Stormy conditions didn't dampen anyone's enthusiasm Monday as Franklin Elementary School, Moline, reopened its doors.
More than 200 people attended the celebration. A standing-room-only crowd exceeded the 100 chairs set up for the occasion.
"Welcome to the new looking Franklin Elementary," Moline-Coal Valley School District superintendent Lanty McGuire said to open the public ribbon-cutting ceremony.
That preceded an "Unpack Your Backpack" event to show the school off to students.
James Russell, president and CEO of Davenport's Russell Construction Co., tested the audience with a math question.
"We spent $4.3 million in 90 days to put this all together, so what did it cost per day?"

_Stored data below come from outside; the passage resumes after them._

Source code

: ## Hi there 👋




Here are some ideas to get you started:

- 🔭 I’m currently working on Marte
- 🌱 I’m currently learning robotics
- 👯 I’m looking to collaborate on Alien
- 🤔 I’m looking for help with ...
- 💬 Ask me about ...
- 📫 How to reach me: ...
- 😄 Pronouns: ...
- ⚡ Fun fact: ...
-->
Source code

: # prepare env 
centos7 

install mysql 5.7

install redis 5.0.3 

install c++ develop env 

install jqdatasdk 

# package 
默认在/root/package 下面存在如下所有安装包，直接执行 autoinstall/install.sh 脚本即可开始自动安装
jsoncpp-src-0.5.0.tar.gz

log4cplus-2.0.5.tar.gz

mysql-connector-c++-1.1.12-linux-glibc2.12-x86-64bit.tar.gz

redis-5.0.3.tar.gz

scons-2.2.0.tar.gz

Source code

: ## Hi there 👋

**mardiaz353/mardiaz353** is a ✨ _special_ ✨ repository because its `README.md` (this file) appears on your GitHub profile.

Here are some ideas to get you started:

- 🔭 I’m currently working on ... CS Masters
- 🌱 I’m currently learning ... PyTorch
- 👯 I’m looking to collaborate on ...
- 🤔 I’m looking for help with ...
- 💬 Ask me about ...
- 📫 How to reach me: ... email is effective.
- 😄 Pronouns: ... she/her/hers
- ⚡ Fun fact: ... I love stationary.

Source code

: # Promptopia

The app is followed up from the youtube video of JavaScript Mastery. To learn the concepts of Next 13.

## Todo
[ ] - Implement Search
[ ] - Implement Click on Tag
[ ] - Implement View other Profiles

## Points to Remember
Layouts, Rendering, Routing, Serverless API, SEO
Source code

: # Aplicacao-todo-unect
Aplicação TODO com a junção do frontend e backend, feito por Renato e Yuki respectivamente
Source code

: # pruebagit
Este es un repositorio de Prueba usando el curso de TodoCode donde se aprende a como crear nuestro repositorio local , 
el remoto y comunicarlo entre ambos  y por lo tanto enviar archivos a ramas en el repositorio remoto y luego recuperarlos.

He answered. "It cost $47,000 per day."
It took 170 trades people to complete the project, he said.
A September 2017 fire caused the school to relocate to a former Western Illinois University/IBM building on Moline's 60th Street, leased for the school year from the Joe Lemon family.
Joe Lemon Sr. and Jr. attended Monday's gathering, and said they were impressed by the community turnout
After the fire, only five days of education were lost, McGuire said. With a weekend, it took eight days for classes to resume, an "unbelievable short amount of time," he said.
McGuire called it an exciting day to "welcome our students back to their home school. It takes a village to raise a child, and the refurbishing of Franklin is a good example of that," he said.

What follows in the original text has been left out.